Could all of the entries be written out exactly, with any pictures omitted?

* _MATERIAL TO PROCESS_

[Start of Attachment]

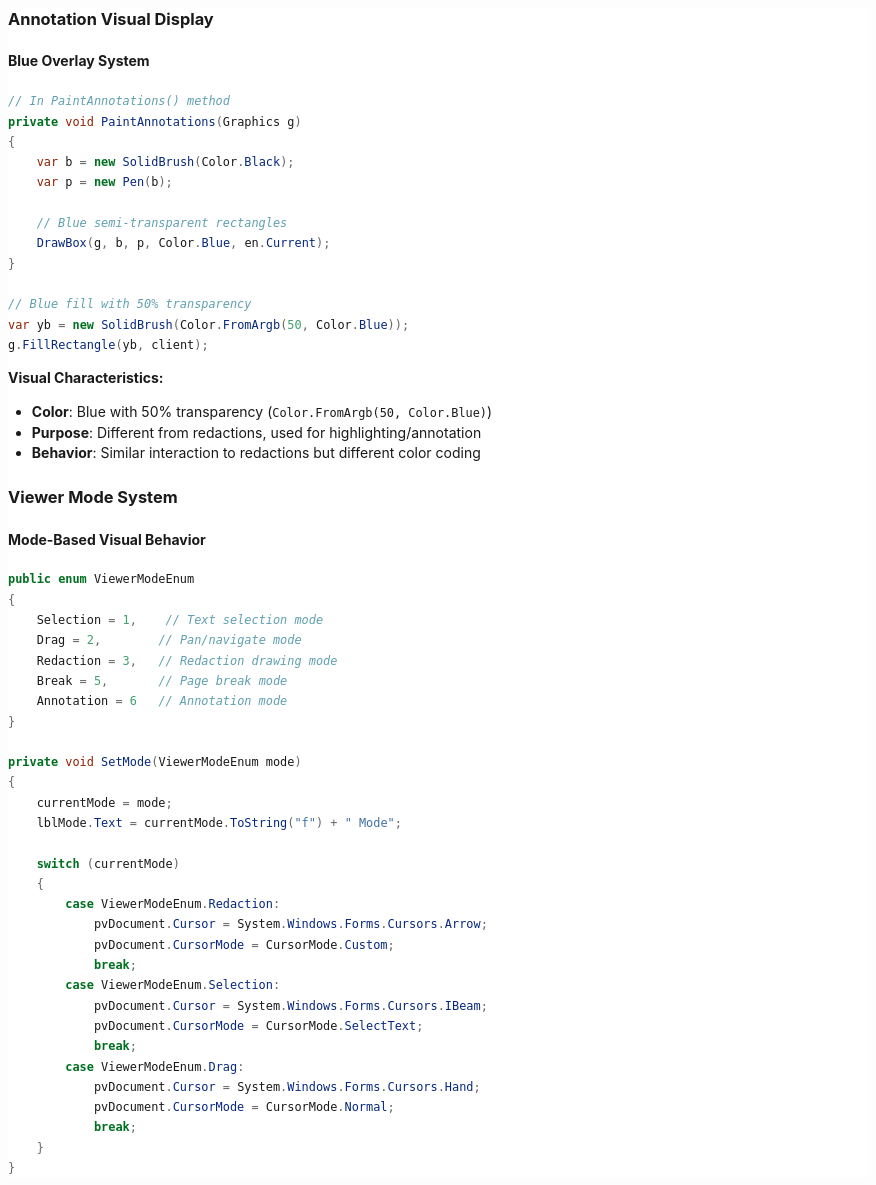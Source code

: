 ### Annotation Visual Display

#### Blue Overlay System
```csharp
// In PaintAnnotations() method
private void PaintAnnotations(Graphics g)
{
    var b = new SolidBrush(Color.Black);
    var p = new Pen(b);
    
    // Blue semi-transparent rectangles
    DrawBox(g, b, p, Color.Blue, en.Current);
}

// Blue fill with 50% transparency
var yb = new SolidBrush(Color.FromArgb(50, Color.Blue));
g.FillRectangle(yb, client);
```

**Visual Characteristics:**
- **Color**: Blue with 50% transparency (`Color.FromArgb(50, Color.Blue)`)
- **Purpose**: Different from redactions, used for highlighting/annotation
- **Behavior**: Similar interaction to redactions but different color coding

### Viewer Mode System

#### Mode-Based Visual Behavior
```csharp
public enum ViewerModeEnum
{
    Selection = 1,    // Text selection mode
    Drag = 2,        // Pan/navigate mode
    Redaction = 3,   // Redaction drawing mode
    Break = 5,       // Page break mode
    Annotation = 6   // Annotation mode
}

private void SetMode(ViewerModeEnum mode)
{
    currentMode = mode;
    lblMode.Text = currentMode.ToString("f") + " Mode";
    
    switch (currentMode)
    {
        case ViewerModeEnum.Redaction:
            pvDocument.Cursor = System.Windows.Forms.Cursors.Arrow;
            pvDocument.CursorMode = CursorMode.Custom;
            break;
        case ViewerModeEnum.Selection:
            pvDocument.Cursor = System.Windows.Forms.Cursors.IBeam;
            pvDocument.CursorMode = CursorMode.SelectText;
            break;
        case ViewerModeEnum.Drag:
            pvDocument.Cursor = System.Windows.Forms.Cursors.Hand;
            pvDocument.CursorMode = CursorMode.Normal;
            break;
    }
}
```
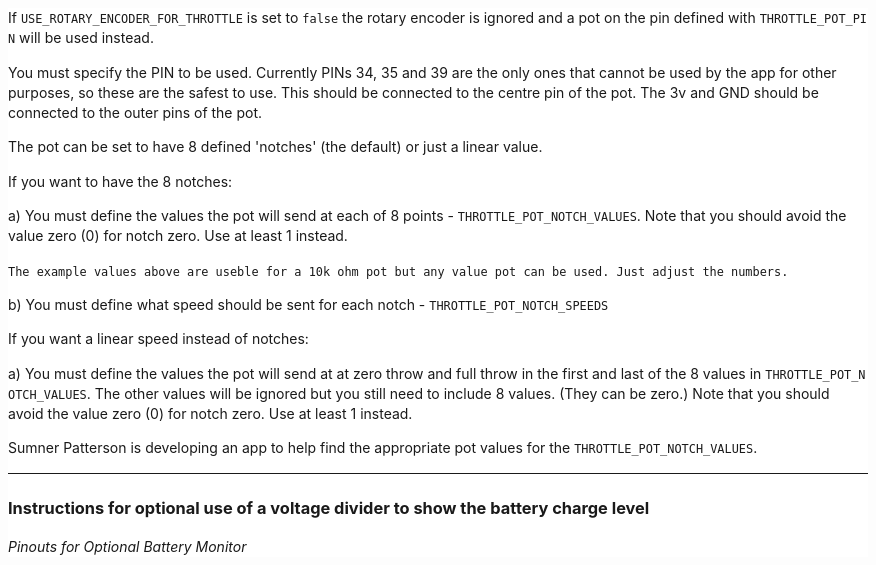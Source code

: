   If ``USE_ROTARY_ENCODER_FOR_THROTTLE`` is set to ``false`` the rotary encoder is ignored and a pot on the pin defined with ``THROTTLE_POT_PIN`` will be used instead.

  You must specify the PIN to be used.  Currently PINs 34, 35 and 39 are the only ones that cannot be used by the app for other purposes, so these are the safest to use.  This should be connected to the centre pin of the pot. The 3v and GND should be connected to the outer pins of the pot.

  The pot can be set to have 8 defined 'notches' (the default) or just a linear value.

  If you want to have the 8 notches:
  
  a) You must define the values the pot will send at each of 8 points - ``THROTTLE_POT_NOTCH_VALUES``.  Note that you should avoid the value zero (0) for notch zero.  Use at least 1 instead.

    The example values above are useble for a 10k ohm pot but any value pot can be used. Just adjust the numbers.

  b) You must define what speed should be sent for each notch - ``THROTTLE_POT_NOTCH_SPEEDS``

  If you want a linear speed instead of notches:

  a) You must define the values the pot will send at at zero throw and full throw in the first and last of the 8 values in ``THROTTLE_POT_NOTCH_VALUES``.  The other values will be ignored but you still need to include 8 values.  (They can be zero.)  Note that you should avoid the value zero (0) for notch zero.  Use at least 1 instead.

  Sumner Patterson is developing an app to help find the appropriate pot values for the ``THROTTLE_POT_NOTCH_VALUES``.

---

### Instructions for optional use of a voltage divider to show the battery charge level

*Pinouts for Optional Battery Monitor*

[End of Attachment]

* _RESPONSE_
Source code

: ### Annotation Visual Display

#### Blue Overlay System
```csharp
// In PaintAnnotations() method
private void PaintAnnotations(Graphics g)
{
    var b = new SolidBrush(Color.Black);
    var p = new Pen(b);
    
    // Blue semi-transparent rectangles
    DrawBox(g, b, p, Color.Blue, en.Current);
}

// Blue fill with 50% transparency
var yb = new SolidBrush(Color.FromArgb(50, Color.Blue));
g.FillRectangle(yb, client);
```

**Visual Characteristics:**
- **Color**: Blue with 50% transparency (`Color.FromArgb(50, Color.Blue)`)
- **Purpose**: Different from redactions, used for highlighting/annotation
- **Behavior**: Similar interaction to redactions but different color coding

### Viewer Mode System

#### Mode-Based Visual Behavior
```csharp
public enum ViewerModeEnum
{
    Selection = 1,    // Text selection mode
    Drag = 2,        // Pan/navigate mode
    Redaction = 3,   // Redaction drawing mode
    Break = 5,       // Page break mode
    Annotation = 6   // Annotation mode
}

private void SetMode(ViewerModeEnum mode)
{
    currentMode = mode;
    lblMode.Text = currentMode.ToString("f") + " Mode";
    
    switch (currentMode)
    {
        case ViewerModeEnum.Redaction:
            pvDocument.Cursor = System.Windows.Forms.Cursors.Arrow;
            pvDocument.CursorMode = CursorMode.Custom;
            break;
        case ViewerModeEnum.Selection:
            pvDocument.Cursor = System.Windows.Forms.Cursors.IBeam;
            pvDocument.CursorMode = CursorMode.SelectText;
            break;
        case ViewerModeEnum.Drag:
            pvDocument.Cursor = System.Windows.Forms.Cursors.Hand;
            pvDocument.CursorMode = CursorMode.Normal;
            break;
    }
}
```
Source code

:   If ``USE_ROTARY_ENCODER_FOR_THROTTLE`` is set to ``false`` the rotary encoder is ignored and a pot on the pin defined with ``THROTTLE_POT_PIN`` will be used instead.

  You must specify the PIN to be used.  Currently PINs 34, 35 and 39 are the only ones that cannot be used by the app for other purposes, so these are the safest to use.  This should be connected to the centre pin of the pot. The 3v and GND should be connected to the outer pins of the pot.

  The pot can be set to have 8 defined 'notches' (the default) or just a linear value.

  If you want to have the 8 notches:
  
  a) You must define the values the pot will send at each of 8 points - ``THROTTLE_POT_NOTCH_VALUES``.  Note that you should avoid the value zero (0) for notch zero.  Use at least 1 instead.

    The example values above are useble for a 10k ohm pot but any value pot can be used. Just adjust the numbers.

  b) You must define what speed should be sent for each notch - ``THROTTLE_POT_NOTCH_SPEEDS``

  If you want a linear speed instead of notches:

  a) You must define the values the pot will send at at zero throw and full throw in the first and last of the 8 values in ``THROTTLE_POT_NOTCH_VALUES``.  The other values will be ignored but you still need to include 8 values.  (They can be zero.)  Note that you should avoid the value zero (0) for notch zero.  Use at least 1 instead.

  Sumner Patterson is developing an app to help find the appropriate pot values for the ``THROTTLE_POT_NOTCH_VALUES``.

---

### Instructions for optional use of a voltage divider to show the battery charge level

*Pinouts for Optional Battery Monitor*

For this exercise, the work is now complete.